+++ Input for this task
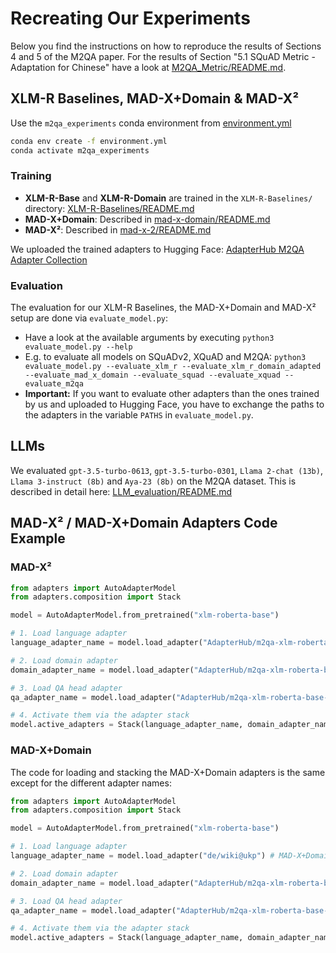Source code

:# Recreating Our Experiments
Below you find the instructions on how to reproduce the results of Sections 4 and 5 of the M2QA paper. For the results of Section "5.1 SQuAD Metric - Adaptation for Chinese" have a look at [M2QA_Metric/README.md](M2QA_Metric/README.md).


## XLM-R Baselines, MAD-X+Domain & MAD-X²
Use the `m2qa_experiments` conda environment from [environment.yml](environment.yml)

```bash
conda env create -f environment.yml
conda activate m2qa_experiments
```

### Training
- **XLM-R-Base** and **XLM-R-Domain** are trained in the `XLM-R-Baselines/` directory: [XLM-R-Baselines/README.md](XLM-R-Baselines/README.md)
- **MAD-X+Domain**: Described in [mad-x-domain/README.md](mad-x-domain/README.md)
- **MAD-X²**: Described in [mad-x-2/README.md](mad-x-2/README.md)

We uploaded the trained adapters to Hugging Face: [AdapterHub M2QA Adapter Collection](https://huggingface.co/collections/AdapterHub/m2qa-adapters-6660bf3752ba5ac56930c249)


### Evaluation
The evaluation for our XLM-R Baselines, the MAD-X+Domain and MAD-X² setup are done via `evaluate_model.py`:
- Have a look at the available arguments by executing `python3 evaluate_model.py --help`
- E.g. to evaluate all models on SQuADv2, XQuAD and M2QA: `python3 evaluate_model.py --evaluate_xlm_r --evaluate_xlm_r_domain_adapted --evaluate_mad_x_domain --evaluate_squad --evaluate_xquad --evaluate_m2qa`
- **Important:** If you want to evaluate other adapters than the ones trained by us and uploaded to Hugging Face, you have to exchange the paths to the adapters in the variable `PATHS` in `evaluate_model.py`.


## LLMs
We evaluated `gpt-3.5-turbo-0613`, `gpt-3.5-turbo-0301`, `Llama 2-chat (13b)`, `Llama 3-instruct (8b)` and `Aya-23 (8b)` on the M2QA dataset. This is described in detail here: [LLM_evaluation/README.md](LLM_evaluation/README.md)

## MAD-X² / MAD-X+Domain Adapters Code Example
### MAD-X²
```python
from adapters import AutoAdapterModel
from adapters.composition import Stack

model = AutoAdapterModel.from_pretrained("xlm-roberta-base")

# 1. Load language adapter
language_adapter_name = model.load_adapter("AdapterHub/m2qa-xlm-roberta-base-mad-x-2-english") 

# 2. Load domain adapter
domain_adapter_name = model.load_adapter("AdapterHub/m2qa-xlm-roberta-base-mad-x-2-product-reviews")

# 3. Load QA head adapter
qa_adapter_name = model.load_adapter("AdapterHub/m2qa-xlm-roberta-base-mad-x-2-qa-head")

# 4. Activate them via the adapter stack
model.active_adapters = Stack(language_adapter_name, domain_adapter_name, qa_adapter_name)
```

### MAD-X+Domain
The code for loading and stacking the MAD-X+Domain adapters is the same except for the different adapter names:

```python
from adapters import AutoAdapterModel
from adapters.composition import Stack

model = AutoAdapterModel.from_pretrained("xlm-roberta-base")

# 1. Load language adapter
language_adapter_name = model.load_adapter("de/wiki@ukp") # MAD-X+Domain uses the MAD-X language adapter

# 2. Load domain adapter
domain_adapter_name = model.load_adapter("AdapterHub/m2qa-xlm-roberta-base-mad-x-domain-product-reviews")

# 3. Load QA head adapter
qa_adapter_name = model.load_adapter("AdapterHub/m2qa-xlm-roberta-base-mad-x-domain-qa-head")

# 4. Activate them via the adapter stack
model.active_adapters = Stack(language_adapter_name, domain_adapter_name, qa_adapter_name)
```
++++++
+++ Input for this task
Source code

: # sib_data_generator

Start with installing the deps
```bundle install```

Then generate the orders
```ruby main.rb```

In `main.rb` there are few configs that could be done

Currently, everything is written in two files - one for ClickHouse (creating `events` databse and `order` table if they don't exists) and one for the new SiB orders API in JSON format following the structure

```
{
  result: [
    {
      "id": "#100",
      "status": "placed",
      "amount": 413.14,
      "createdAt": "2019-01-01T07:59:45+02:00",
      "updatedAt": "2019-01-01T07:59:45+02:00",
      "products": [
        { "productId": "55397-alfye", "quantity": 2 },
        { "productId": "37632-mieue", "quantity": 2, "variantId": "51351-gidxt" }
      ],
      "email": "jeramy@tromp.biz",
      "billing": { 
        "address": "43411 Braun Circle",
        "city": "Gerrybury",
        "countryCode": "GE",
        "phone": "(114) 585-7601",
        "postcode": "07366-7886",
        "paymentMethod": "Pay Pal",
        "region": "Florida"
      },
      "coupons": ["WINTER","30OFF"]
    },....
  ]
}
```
++++++
__The problem__
Whenever a line of the records holds the string "quantity", pick it out and copy it.

__Written solution__
        { "productId": "55397-alfye", "quantity": 2 },
        { "productId": "37632-mieue", "quantity": 2, "variantId": "51351-gidxt" }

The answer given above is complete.